- Born: c. 1953 Marrah Mountains, Darfur, Sudan
- Occupations: physician, professor
- Organization: Amel Center for the Treatment & Rehabilitation of Victims of Torture in Darfur
- Known for: human rights activism during War in Darfur
- Awards: Robert F. Kennedy Human Rights Award (2007)

= Mohammed Ahmed Abdallah =

Sudanese physician and human rights activist

Mohammed Ahmed Abdallah (born c. 1953) is a Sudanese physician and human rights activist.

== Biography/Education ==
A member of the Fur people, he is from the Marrah Mountains in Central Darfur. As a boy, he walked three days to reach his middle school, and five days to reach his high school. He then attended medical school at the University of Khartoum, graduating in 1976. The first physician from his area, he later constructed a medical network throughout Darfur to report rapes and other violence.
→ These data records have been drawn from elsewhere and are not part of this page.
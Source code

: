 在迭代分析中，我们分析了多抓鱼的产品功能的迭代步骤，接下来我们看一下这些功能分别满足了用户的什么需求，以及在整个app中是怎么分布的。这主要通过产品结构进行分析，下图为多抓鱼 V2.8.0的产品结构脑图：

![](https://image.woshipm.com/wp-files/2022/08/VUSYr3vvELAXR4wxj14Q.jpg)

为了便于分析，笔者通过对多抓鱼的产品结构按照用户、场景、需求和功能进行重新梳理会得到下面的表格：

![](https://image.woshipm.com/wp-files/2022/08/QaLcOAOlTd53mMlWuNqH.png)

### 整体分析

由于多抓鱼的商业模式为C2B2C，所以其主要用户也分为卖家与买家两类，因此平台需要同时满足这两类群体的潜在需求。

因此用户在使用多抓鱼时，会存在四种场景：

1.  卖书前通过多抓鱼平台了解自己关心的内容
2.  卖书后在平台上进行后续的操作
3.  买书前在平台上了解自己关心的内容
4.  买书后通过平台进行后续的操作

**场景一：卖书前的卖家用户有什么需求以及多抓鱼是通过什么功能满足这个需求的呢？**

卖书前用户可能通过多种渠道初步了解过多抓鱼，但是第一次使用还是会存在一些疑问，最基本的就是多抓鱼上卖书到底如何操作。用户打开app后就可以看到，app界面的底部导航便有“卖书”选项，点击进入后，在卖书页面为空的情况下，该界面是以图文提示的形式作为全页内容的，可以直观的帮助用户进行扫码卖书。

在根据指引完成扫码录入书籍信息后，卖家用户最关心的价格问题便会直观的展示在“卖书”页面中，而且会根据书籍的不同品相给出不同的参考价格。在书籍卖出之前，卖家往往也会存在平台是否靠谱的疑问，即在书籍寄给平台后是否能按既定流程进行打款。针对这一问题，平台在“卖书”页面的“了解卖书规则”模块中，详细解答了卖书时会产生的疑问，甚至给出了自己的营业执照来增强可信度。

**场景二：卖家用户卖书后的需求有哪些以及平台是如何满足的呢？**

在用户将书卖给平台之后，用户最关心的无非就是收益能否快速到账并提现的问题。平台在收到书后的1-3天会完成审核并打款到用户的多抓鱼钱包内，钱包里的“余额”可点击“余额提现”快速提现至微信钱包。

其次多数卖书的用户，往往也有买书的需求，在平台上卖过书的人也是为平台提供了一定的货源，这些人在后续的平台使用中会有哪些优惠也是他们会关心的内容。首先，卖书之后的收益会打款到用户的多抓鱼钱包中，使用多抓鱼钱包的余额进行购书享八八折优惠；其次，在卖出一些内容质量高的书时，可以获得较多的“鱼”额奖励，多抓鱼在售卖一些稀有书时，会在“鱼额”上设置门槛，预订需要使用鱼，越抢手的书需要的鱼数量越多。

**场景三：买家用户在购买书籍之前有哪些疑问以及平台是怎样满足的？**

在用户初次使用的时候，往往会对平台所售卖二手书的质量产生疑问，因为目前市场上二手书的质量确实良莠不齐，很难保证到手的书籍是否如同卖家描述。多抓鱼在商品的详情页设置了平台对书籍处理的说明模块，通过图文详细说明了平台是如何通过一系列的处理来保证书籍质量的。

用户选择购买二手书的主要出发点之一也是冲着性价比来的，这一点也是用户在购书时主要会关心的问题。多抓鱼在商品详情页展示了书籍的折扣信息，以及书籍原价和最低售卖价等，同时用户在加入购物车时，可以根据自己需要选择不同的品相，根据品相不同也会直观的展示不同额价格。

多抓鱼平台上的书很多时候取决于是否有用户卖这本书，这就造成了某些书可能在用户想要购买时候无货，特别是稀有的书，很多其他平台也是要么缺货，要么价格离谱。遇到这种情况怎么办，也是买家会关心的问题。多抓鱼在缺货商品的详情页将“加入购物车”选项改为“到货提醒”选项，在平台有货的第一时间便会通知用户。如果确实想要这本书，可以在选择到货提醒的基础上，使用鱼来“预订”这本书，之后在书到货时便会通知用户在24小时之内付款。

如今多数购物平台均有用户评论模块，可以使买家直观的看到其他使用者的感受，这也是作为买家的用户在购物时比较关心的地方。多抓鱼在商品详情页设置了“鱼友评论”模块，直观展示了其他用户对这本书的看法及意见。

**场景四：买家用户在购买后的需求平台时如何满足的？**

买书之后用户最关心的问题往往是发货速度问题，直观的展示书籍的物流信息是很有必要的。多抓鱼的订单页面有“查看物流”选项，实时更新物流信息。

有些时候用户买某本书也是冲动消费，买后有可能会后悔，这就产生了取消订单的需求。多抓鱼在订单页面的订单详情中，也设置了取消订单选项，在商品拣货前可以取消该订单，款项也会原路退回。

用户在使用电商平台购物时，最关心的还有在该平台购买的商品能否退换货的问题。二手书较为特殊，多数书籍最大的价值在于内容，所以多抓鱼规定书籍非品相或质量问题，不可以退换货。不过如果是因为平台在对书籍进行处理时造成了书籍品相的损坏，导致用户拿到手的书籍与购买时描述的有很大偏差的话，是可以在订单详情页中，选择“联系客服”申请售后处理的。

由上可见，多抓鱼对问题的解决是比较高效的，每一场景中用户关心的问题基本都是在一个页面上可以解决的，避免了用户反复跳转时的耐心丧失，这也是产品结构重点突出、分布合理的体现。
He became a medical professor at Darfur's Al Fashir University and acted as director of the Amel Center for the Treatment & Rehabilitation of Victims of Torture in Darfur during the War in Darfur.

== Career ==
Abdallah served as a delegate to peace negotiations between 33 Darfur tribes in 1989. At the beginning of the Darfur crisis in 2003, he again served as a peace delegate.

== Award ==
In 2007, he was awarded the Robert F. Kennedy Human Rights Award for being "steadfast in his efforts to rectify the region's human rights crisis through serving victims of torture and providing leadership in the movement for peace." The award came with a US$35,000 cash prize as well as a five-year partnership with the U.S.-based organization Physicians for Human Rights. In accepting the prize, Abdallah stated his desire to act not only as a physician, but also a hakim (the Arabic word for doctor):
The role of the Hakim is not only to treat the patients but to protect his community... In Darfur, my role is not just that of a doctor, but someone who must work to protect the community, uphold the human rights of the people of Darfur and work towards peace.

== Policy Disagreement ==
In 2009, Abdallah criticized the policy of U.S. President Barack Obama toward Sudan, stating that though the situation in Darfur was worsening, the U.S. government still lacked a "coherent policy" for the region. Ahmad argued that a regional approach including Chad, Egypt, Libya, and the Central African Republic was the only way to find a long-term solution to the ongoing crisis.